● Task
Although the records contain pictures, none belong in the copy: restate word for word only the lines from the one with "## compareDF 1.3.1" through the one with "вернёт их коллекцию", both included.

________

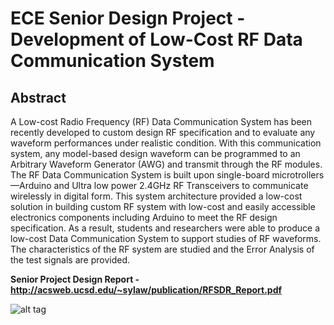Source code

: ECE Senior Design Project - Development of Low-Cost RF Data Communication System
==============

Abstract
--------------
A Low-cost Radio Frequency (RF) Data Communication System has been recently developed to custom design RF specification and to evaluate any waveform performances under realistic condition. With this communication system, any model-based design waveform can be programmed to an Arbitrary Waveform Generator (AWG) and transmit through the RF modules. The RF Data Communication System is built upon single-board microtrollers—Arduino and Ultra low power 2.4GHz RF Transceivers to communicate wirelessly in digital form. This system architecture provided a low-cost solution in building custom RF system with low-cost and easily accessible electronics components including Arduino to meet the RF design specification. As a result, students and researchers were able to produce a low-cost Data Communication System to support studies of RF waveforms. The characteristics of the RF system are studied and the Error Analysis of the test signals are provided.

**Senior Project Design Report - http://acsweb.ucsd.edu/~sylaw/publication/RFSDR_Report.pdf**

![alt tag](http://goo.gl/A6koZ6)
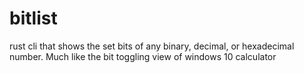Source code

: # bitlist
rust cli that shows the set bits of any binary, decimal, or hexadecimal number.  Much like the bit toggling view of windows 10 calculator

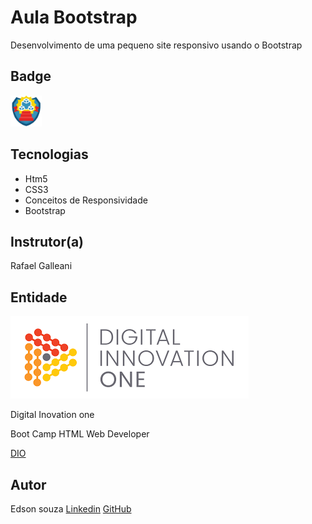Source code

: # Aula Bootstrap

Desenvolvimento de uma pequeno site responsivo usando o Bootstrap

## Badge

<img src="./img/39ffe32f-f748-4905-8d66-6932d45ef77d.png" width="50px">


## Tecnologias
* Htm5
* CSS3
* Conceitos de Responsividade
* Bootstrap

## Instrutor(a)

Rafael Galleani

## Entidade

<img src="./img/logo_dio.png">

Digital Inovation one 

Boot Camp HTML Web Developer

[DIO](https://digitalinnovation.one/sign-up?ref=8EJE9QGVQT)



## Autor
Edson souza
[Linkedin](https://www.linkedin.com/in/edsonfrs/)
[GitHub](https://github.com/Edsonfrs)

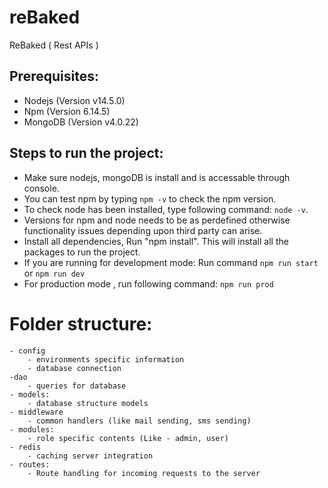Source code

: # reBaked

ReBaked ( Rest APIs )

## Prerequisites:

- Nodejs (Version v14.5.0)
- Npm (Version 6.14.5)
- MongoDB (Version v4.0.22)

## Steps to run the project:

- Make sure nodejs, mongoDB is install and is accessable through console.
- You can test npm by typing `npm -v` to check the npm version.
- To check node has been installed, type following command: `node -v`.
- Versions for npm and node needs to be as perdefined otherwise functionality issues depending upon third party can arise.
- Install all dependencies, Run "npm install". This will install all the packages to run the project.
- If you are running for development mode: Run command `npm run start` or `npm run dev`
- For production mode , run following command: `npm run prod`


# Folder structure:
    - config 
        - environments specific information
        - database connection
    -dao
        - queries for database
    - models:
        - database structure models
    - middleware
        - common handlers (like mail sending, sms sending)
    - modules:
        - role specific contents (Like - admin, user)
    - redis
        - caching server integration
    - routes:
        - Route handling for incoming requests to the server


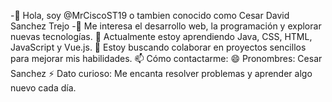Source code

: 

-👋 Hola, soy @MrCiscoST19 o tambien conocido como Cesar David Sanchez Trejo
-👀 Me interesa el desarrollo web, la programación y explorar nuevas tecnologías.
🌱 Actualmente estoy aprendiendo Java, CSS, HTML, JavaScript y Vue.js.
💞️ Estoy buscando colaborar en proyectos sencillos para mejorar mis habilidades.
📫 Cómo contactarme:
😄 Pronombres: Cesar Sanchez
⚡ Dato curioso: Me encanta resolver problemas y aprender algo nuevo cada día.
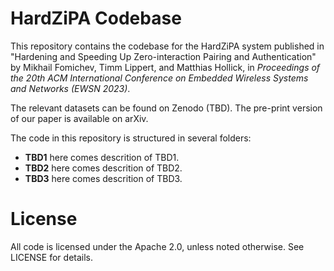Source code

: # HardZiPA Codebase
This repository contains the codebase for the HardZiPA system published in "Hardening and Speeding Up Zero-interaction Pairing and Authentication" by Mikhail Fomichev, Timm Lippert, and Matthias Hollick, in *Proceedings of the 20th ACM International Conference on Embedded Wireless Systems and Networks (EWSN 2023)*.

The relevant datasets can be found on Zenodo (TBD). The pre-print version of our paper is available on arXiv.

The code in this repository is structured in several folders:

- **TBD1** here comes descrition of TBD1. 
- **TBD2** here comes descrition of TBD2. 
- **TBD3** here comes descrition of TBD3.

# License
All code is licensed under the Apache 2.0, unless noted otherwise. See LICENSE for details.
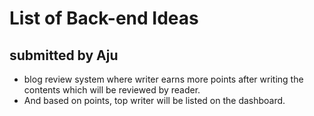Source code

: # List of Back-end Ideas

## submitted by Aju 
- blog review system where writer earns more points after writing the contents which will be reviewed by reader.
- And based on points, top writer will be listed on the dashboard.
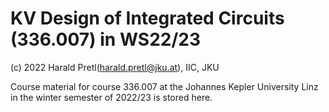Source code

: # KV Design of Integrated Circuits (336.007) in WS22/23

(c) 2022 Harald Pretl(harald.pretl@jku.at), IIC, JKU

Course material for course 336.007 at the Johannes Kepler University Linz in the winter semester of 2022/23 is stored here.
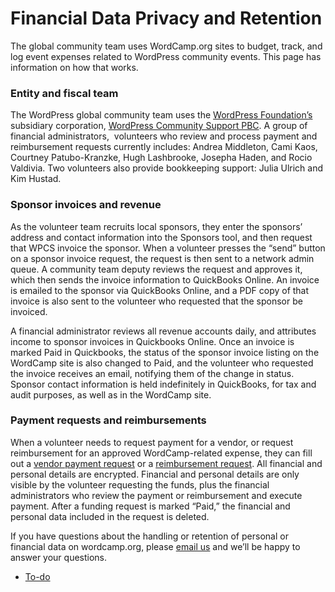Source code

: # Financial Data Privacy and Retention

The global community team uses WordCamp.org sites to budget, track, and log event expenses related to WordPress community events. This page has information on how that works.

### Entity and fiscal team

The WordPress global community team uses the [WordPress Foundation’s](http://wordpressfoundation.org/) subsidiary corporation, [WordPress Community Support PBC](https://make.wordpress.org/community/handbook/wordcamp-organizer/first-steps/budget-and-finances/running-the-money-through-wpcs/#how-does-this-work). A group of financial administrators,  volunteers who review and process payment and reimbursement requests currently includes: Andrea Middleton, Cami Kaos, Courtney Patubo-Kranzke, Hugh Lashbrooke, Josepha Haden, and Rocio Valdivia. Two volunteers also provide bookkeeping support: Julia Ulrich and Kim Hustad.

### Sponsor invoices and revenue

As the volunteer team recruits local sponsors, they enter the sponsors’ address and contact information into the Sponsors tool, and then request that WPCS invoice the sponsor. When a volunteer presses the “send” button on a sponsor invoice request, the request is then sent to a network admin queue. A community team deputy reviews the request and approves it, which then sends the invoice information to QuickBooks Online. An invoice is emailed to the sponsor via QuickBooks Online, and a PDF copy of that invoice is also sent to the volunteer who requested that the sponsor be invoiced.

A financial administrator reviews all revenue accounts daily, and attributes income to sponsor invoices in Quickbooks Online. Once an invoice is marked Paid in Quickbooks, the status of the sponsor invoice listing on the WordCamp site is also changed to Paid, and the volunteer who requested the invoice receives an email, notifying them of the change in status. Sponsor contact information is held indefinitely in QuickBooks, for tax and audit purposes, as well as in the WordCamp site.

### Payment requests and reimbursements

When a volunteer needs to request payment for a vendor, or request reimbursement for an approved WordCamp-related expense, they can fill out a [vendor payment request](https://make.wordpress.org/community/handbook/wordcamp-organizer/first-steps/budget-and-finances/submitting-payment-requests/) or a [reimbursement request](https://make.wordpress.org/community/handbook/wordcamp-organizer/first-steps/budget-and-finances/reimbursement-requests/). All financial and personal details are encrypted. Financial and personal details are only visible by the volunteer requesting the funds, plus the financial administrators who review the payment or reimbursement and execute payment. After a funding request is marked “Paid,” the financial and personal data included in the request is deleted.

If you have questions about the handling or retention of personal or financial data on wordcamp.org, please [email us](mailto:support@wordcamp.org?Subject=Data%Privacy%inquiry) and we’ll be happy to answer your questions.

*   [To-do](# "To-do")
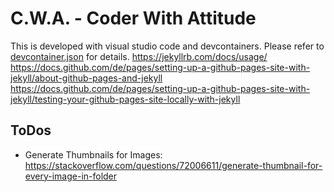 # C.W.A. - Coder With Attitude

This is developed with visual studio code and devcontainers. Please refer to [devcontainer.json](./.devcontainer) for details.
https://jekyllrb.com/docs/usage/
https://docs.github.com/de/pages/setting-up-a-github-pages-site-with-jekyll/about-github-pages-and-jekyll
https://docs.github.com/de/pages/setting-up-a-github-pages-site-with-jekyll/testing-your-github-pages-site-locally-with-jekyll

## ToDos

- Generate Thumbnails for Images: https://stackoverflow.com/questions/72006611/generate-thumbnail-for-every-image-in-folder
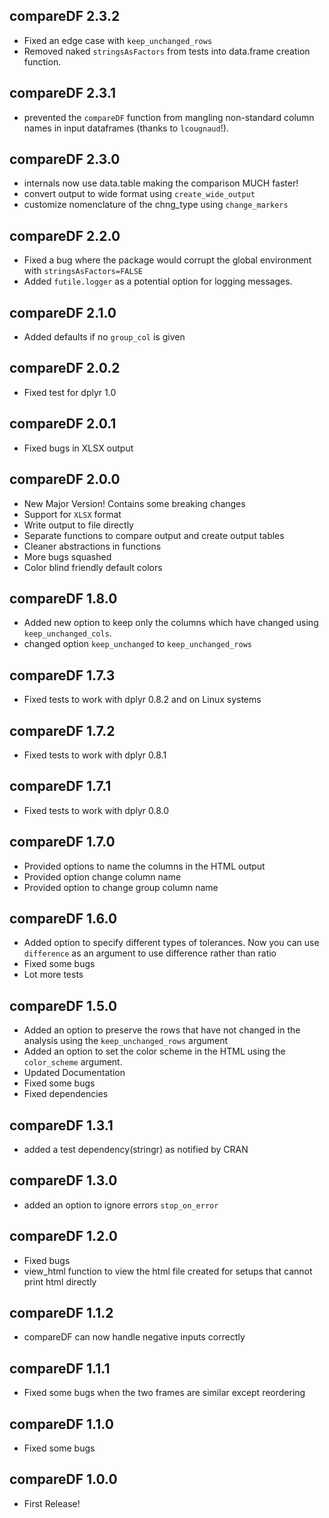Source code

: ## compareDF 2.3.2
* Fixed an edge case with `keep_unchanged_rows`
* Removed naked `stringsAsFactors` from tests into data.frame creation function.

## compareDF 2.3.1
* prevented the `compareDF` function from mangling non-standard column names in input dataframes (thanks to `lcougnaud`!).

## compareDF 2.3.0
* internals now use data.table making the comparison MUCH faster!
* convert output to wide format using `create_wide_output`
* customize nomenclature of the chng_type using `change_markers`

## compareDF 2.2.0
* Fixed a bug where the package would corrupt the global environment with `stringsAsFactors=FALSE`
* Added `futile.logger` as a potential option for logging messages.

## compareDF 2.1.0
* Added defaults if no `group_col` is given

## compareDF 2.0.2
* Fixed test for dplyr 1.0

## compareDF 2.0.1
* Fixed bugs in XLSX output

## compareDF 2.0.0
* New Major Version! Contains some breaking changes
* Support for `XLSX` format
* Write output to file directly
* Separate functions to compare output and create output tables
* Cleaner abstractions in functions
* More bugs squashed
* Color blind friendly default colors

## compareDF 1.8.0
* Added new option to keep only the columns which have changed using `keep_unchanged_cols`. 
* changed option `keep_unchanged` to `keep_unchanged_rows`

## compareDF 1.7.3
* Fixed tests to work with dplyr 0.8.2 and on Linux systems

## compareDF 1.7.2
* Fixed tests to work with dplyr 0.8.1

## compareDF 1.7.1
* Fixed tests to work with dplyr 0.8.0

## compareDF 1.7.0
* Provided options to name the columns in the HTML output
* Provided option change column name
* Provided option to change group column name

## compareDF 1.6.0
* Added option to specify different types of tolerances. Now you can use `difference` as an argument to use difference rather than ratio
* Fixed some bugs
* Lot more tests

## compareDF 1.5.0
* Added an option to preserve the rows that have not changed in the analysis using the `keep_unchanged_rows` argument
* Added an option to set the color scheme in the HTML using the `color_scheme` argument.
* Updated Documentation
* Fixed some bugs
* Fixed dependencies

## compareDF 1.3.1
* added a test dependency(stringr) as notified by CRAN

## compareDF 1.3.0
* added an option to ignore errors `stop_on_error`

## compareDF 1.2.0
* Fixed bugs
* view_html function to view the html file created for setups that cannot print html directly

## compareDF 1.1.2
* compareDF can now handle negative inputs correctly

## compareDF 1.1.1
* Fixed some bugs when the two frames are similar except reordering

## compareDF 1.1.0
* Fixed some bugs

## compareDF 1.0.0

* First Release!
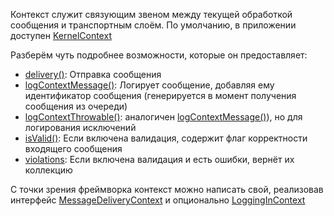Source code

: Контекст служит связующим звеном между текущей обработкой сообщения и транспортным слоём.
По умолчанию, в приложении доступен [KernelContext](https://github.com/mmasiukevich/service-bus/blob/master/src/Application/KernelContext.php)

Разберём чуть подробнее возможности, которые он предоставляет:

- [delivery()](https://github.com/mmasiukevich/service-bus/blob/master/src/Application/KernelContext.php#L128): Отправка сообщения
- [logContextMessage()](https://github.com/mmasiukevich/service-bus/blob/master/src/Application/KernelContext.php#L140): Логирует сообщение, добавляя ему идентификатор сообщения (генерируется в момент получения сообщения из очереди)
- [logContextThrowable()](https://github.com/mmasiukevich/service-bus/blob/master/src/Application/KernelContext.php#L150): аналогичен [logContextMessage()](https://github.com/mmasiukevich/service-bus/blob/master/src/Application/KernelContext.php#L140)), но для логирования исключений
- [isValid()](https://github.com/mmasiukevich/service-bus/blob/master/src/Application/KernelContext.php#L103): Если включена валидация, содержит флаг корректности входящего сообщения
- [violations](https://github.com/mmasiukevich/service-bus/blob/master/src/Application/KernelContext.php#L118): Если включена валидация и есть ошибки, вернёт их коллекцию

С точки зрения фреймворка контекст можно написать свой, реализовав интерфейс [MessageDeliveryContext](https://github.com/mmasiukevich/service-bus/blob/master/src/Common/ExecutionContext/MessageDeliveryContext.php) и опционально [LoggingInContext](https://github.com/mmasiukevich/service-bus/blob/master/src/Common/ExecutionContext/LoggingInContext.php)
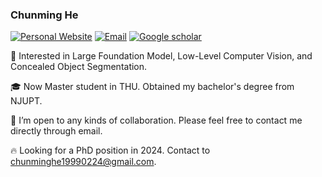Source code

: ### Chunming He
[![Personal Website](https://img.shields.io/badge/Web-ChunmingHe-green)](https://chunminghe.github.io/) [![Email](https://img.shields.io/badge/-chunminghe19990224@gmail.com-yellowgreen?style=flat-square&labelColor=grey&logo=Gmail&logoColor=white&link=mailto:chunminghe19990224@gmail.com)](mailto:chunminghe19990224@gmail.com) [![Google scholar](https://img.shields.io/badge/Google-Scholar-yellow)](https://scholar.google.com/citations?hl=en&user=m0aEH2YAAAAJ) 

:rocket: Interested in Large Foundation Model, Low-Level Computer Vision, and Concealed Object Segmentation.

:mortar_board: Now Master student in THU. Obtained my bachelor's degree from NJUPT.

💞️ I’m open to any kinds of collaboration. Please feel free to contact me directly through email.

:fire: Looking for a PhD position in 2024. Contact to chunminghe19990224@gmail.com.



<!--
**ChunmingHe/ChunmingHe** is a ✨ _special_ ✨ repository because its `README.md` (this file) appears on your GitHub profile.

Here are some ideas to get you started:

- 🔭 I’m currently working on ...
- 🌱 I’m currently learning ...
- 👯 I’m looking to collaborate on ...
- 🤔 I’m looking for help with ...
- 💬 Ask me about ...
- 📫 How to reach me: ...
- 😄 Pronouns: ...
- ⚡ Fun fact: ...
-->
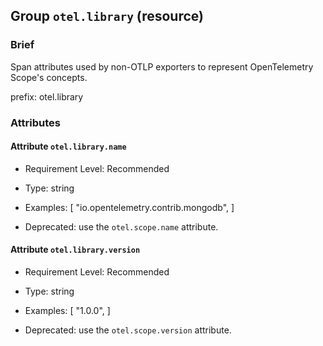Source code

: ## Group `otel.library` (resource)

### Brief

Span attributes used by non-OTLP exporters to represent OpenTelemetry Scope's concepts.

prefix: otel.library

### Attributes


#### Attribute `otel.library.name`




- Requirement Level: Recommended
  
- Type: string
- Examples: [
    "io.opentelemetry.contrib.mongodb",
]
- Deprecated: use the `otel.scope.name` attribute.
  
  
#### Attribute `otel.library.version`




- Requirement Level: Recommended
  
- Type: string
- Examples: [
    "1.0.0",
]
- Deprecated: use the `otel.scope.version` attribute.
  
  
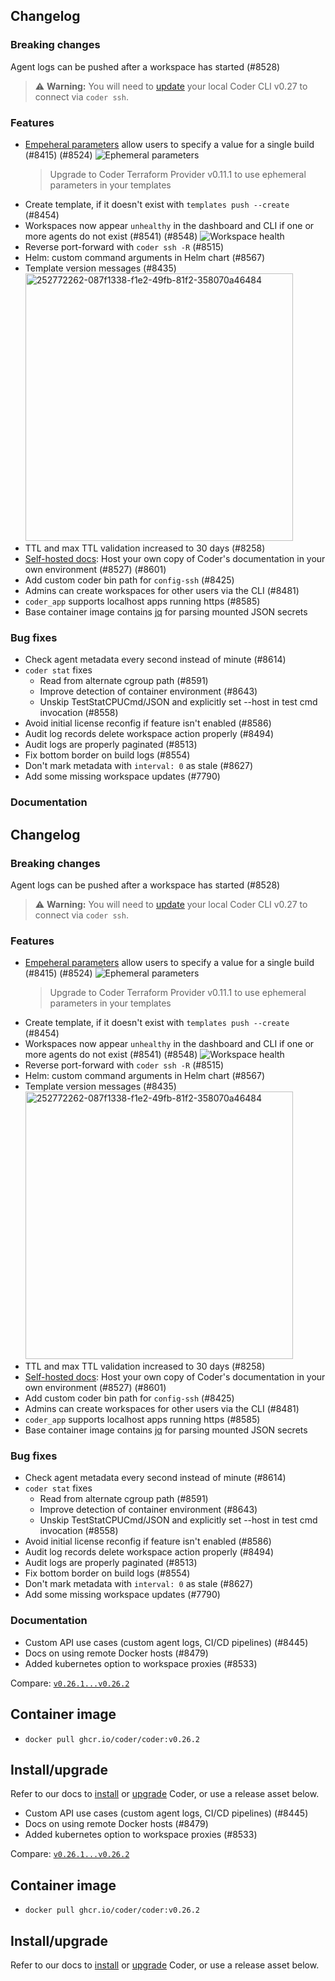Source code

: ## Changelog

### Breaking changes

Agent logs can be pushed after a workspace has started (#8528)

> ⚠️ **Warning:** You will need to
> [update](https://coder.com/docs/install) your local Coder CLI v0.27
> to connect via `coder ssh`.

### Features

- [Empeheral parameters](https://registry.terraform.io/providers/coder/coder/latest/docs/data-sources/parameter#ephemeral)
  allow users to specify a value for a single build (#8415) (#8524)
  ![Ephemeral parameters](https://github.com/coder/coder/assets/22407953/89df0888-9abc-453a-ac54-f5d0e221b0b9)
  > Upgrade to Coder Terraform Provider v0.11.1 to use ephemeral parameters in
  > your templates
- Create template, if it doesn't exist with `templates push --create` (#8454)
- Workspaces now appear `unhealthy` in the dashboard and CLI if one or more
  agents do not exist (#8541) (#8548)
  ![Workspace health](https://github.com/coder/coder/assets/22407953/edbb1d70-61b5-4b45-bfe8-51abdab417cc)
- Reverse port-forward with `coder ssh -R` (#8515)
- Helm: custom command arguments in Helm chart (#8567)
- Template version messages (#8435)
  <img width="428" alt="252772262-087f1338-f1e2-49fb-81f2-358070a46484" src="https://github.com/coder/coder/assets/22407953/5f6e5e47-e61b-41f1-92fe-f624e92f8bd3">
- TTL and max TTL validation increased to 30 days (#8258)
- [Self-hosted docs](https://coder.com/docs/install/offline#offline-docs):
  Host your own copy of Coder's documentation in your own environment (#8527)
  (#8601)
- Add custom coder bin path for `config-ssh` (#8425)
- Admins can create workspaces for other users via the CLI (#8481)
- `coder_app` supports localhost apps running https (#8585)
- Base container image contains [jq](https://github.com/coder/coder/pull/8563)
  for parsing mounted JSON secrets

### Bug fixes

- Check agent metadata every second instead of minute (#8614)
- `coder stat` fixes
  - Read from alternate cgroup path (#8591)
  - Improve detection of container environment (#8643)
  - Unskip TestStatCPUCmd/JSON and explicitly set --host in test cmd invocation
    (#8558)
- Avoid initial license reconfig if feature isn't enabled (#8586)
- Audit log records delete workspace action properly (#8494)
- Audit logs are properly paginated (#8513)
- Fix bottom border on build logs (#8554)
- Don't mark metadata with `interval: 0` as stale (#8627)
- Add some missing workspace updates (#7790)

### Documentation

## Changelog

### Breaking changes

Agent logs can be pushed after a workspace has started (#8528)

> ⚠️ **Warning:** You will need to
> [update](https://coder.com/docs/install) your local Coder CLI v0.27
> to connect via `coder ssh`.

### Features

- [Empeheral parameters](https://registry.terraform.io/providers/coder/coder/latest/docs/data-sources/parameter#ephemeral)
  allow users to specify a value for a single build (#8415) (#8524)
  ![Ephemeral parameters](https://github.com/coder/coder/assets/22407953/89df0888-9abc-453a-ac54-f5d0e221b0b9)
  > Upgrade to Coder Terraform Provider v0.11.1 to use ephemeral parameters in
  > your templates
- Create template, if it doesn't exist with `templates push --create` (#8454)
- Workspaces now appear `unhealthy` in the dashboard and CLI if one or more
  agents do not exist (#8541) (#8548)
  ![Workspace health](https://github.com/coder/coder/assets/22407953/edbb1d70-61b5-4b45-bfe8-51abdab417cc)
- Reverse port-forward with `coder ssh -R` (#8515)
- Helm: custom command arguments in Helm chart (#8567)
- Template version messages (#8435)
  <img width="428" alt="252772262-087f1338-f1e2-49fb-81f2-358070a46484" src="https://github.com/coder/coder/assets/22407953/5f6e5e47-e61b-41f1-92fe-f624e92f8bd3">
- TTL and max TTL validation increased to 30 days (#8258)
- [Self-hosted docs](https://coder.com/docs/install/offline#offline-docs):
  Host your own copy of Coder's documentation in your own environment (#8527)
  (#8601)
- Add custom coder bin path for `config-ssh` (#8425)
- Admins can create workspaces for other users via the CLI (#8481)
- `coder_app` supports localhost apps running https (#8585)
- Base container image contains [jq](https://github.com/coder/coder/pull/8563)
  for parsing mounted JSON secrets

### Bug fixes

- Check agent metadata every second instead of minute (#8614)
- `coder stat` fixes
  - Read from alternate cgroup path (#8591)
  - Improve detection of container environment (#8643)
  - Unskip TestStatCPUCmd/JSON and explicitly set --host in test cmd invocation
    (#8558)
- Avoid initial license reconfig if feature isn't enabled (#8586)
- Audit log records delete workspace action properly (#8494)
- Audit logs are properly paginated (#8513)
- Fix bottom border on build logs (#8554)
- Don't mark metadata with `interval: 0` as stale (#8627)
- Add some missing workspace updates (#7790)

### Documentation

- Custom API use cases (custom agent logs, CI/CD pipelines) (#8445)
- Docs on using remote Docker hosts (#8479)
- Added kubernetes option to workspace proxies (#8533)

Compare:
[`v0.26.1...v0.26.2`](https://github.com/coder/coder/compare/v0.26.1...v0.27.0)

## Container image

- `docker pull ghcr.io/coder/coder:v0.26.2`

## Install/upgrade

Refer to our docs to [install](https://coder.com/docs/install) or
[upgrade](https://coder.com/docs/admin/upgrade) Coder, or use a
release asset below.

- Custom API use cases (custom agent logs, CI/CD pipelines) (#8445)
- Docs on using remote Docker hosts (#8479)
- Added kubernetes option to workspace proxies (#8533)

Compare:
[`v0.26.1...v0.26.2`](https://github.com/coder/coder/compare/v0.26.1...v0.27.0)

## Container image

- `docker pull ghcr.io/coder/coder:v0.26.2`

## Install/upgrade

Refer to our docs to [install](https://coder.com/docs/install) or
[upgrade](https://coder.com/docs/admin/upgrade) Coder, or use a
release asset below.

________

● Reply
## compareDF 1.3.1
* added a test dependency(stringr) as notified by CRAN

## compareDF 1.3.0
* added an option to ignore errors `stop_on_error`

## compareDF 1.2.0
* Fixed bugs
* view_html function to view the html file created for setups that cannot print html directly

## compareDF 1.1.2
* compareDF can now handle negative inputs correctly

## compareDF 1.1.1
* Fixed some bugs when the two frames are similar except reordering

## compareDF 1.1.0
* Fixed some bugs

## compareDF 1.0.0

* First Release!
Source code

: Контекст служит связующим звеном между текущей обработкой сообщения и транспортным слоём.
По умолчанию, в приложении доступен [KernelContext](https://github.com/mmasiukevich/service-bus/blob/master/src/Application/KernelContext.php)

Разберём чуть подробнее возможности, которые он предоставляет:

- [delivery()](https://github.com/mmasiukevich/service-bus/blob/master/src/Application/KernelContext.php#L128): Отправка сообщения
- [logContextMessage()](https://github.com/mmasiukevich/service-bus/blob/master/src/Application/KernelContext.php#L140): Логирует сообщение, добавляя ему идентификатор сообщения (генерируется в момент получения сообщения из очереди)
- [logContextThrowable()](https://github.com/mmasiukevich/service-bus/blob/master/src/Application/KernelContext.php#L150): аналогичен [logContextMessage()](https://github.com/mmasiukevich/service-bus/blob/master/src/Application/KernelContext.php#L140)), но для логирования исключений
- [isValid()](https://github.com/mmasiukevich/service-bus/blob/master/src/Application/KernelContext.php#L103): Если включена валидация, содержит флаг корректности входящего сообщения
- [violations](https://github.com/mmasiukevich/service-bus/blob/master/src/Application/KernelContext.php#L118): Если включена валидация и есть ошибки, вернёт их коллекцию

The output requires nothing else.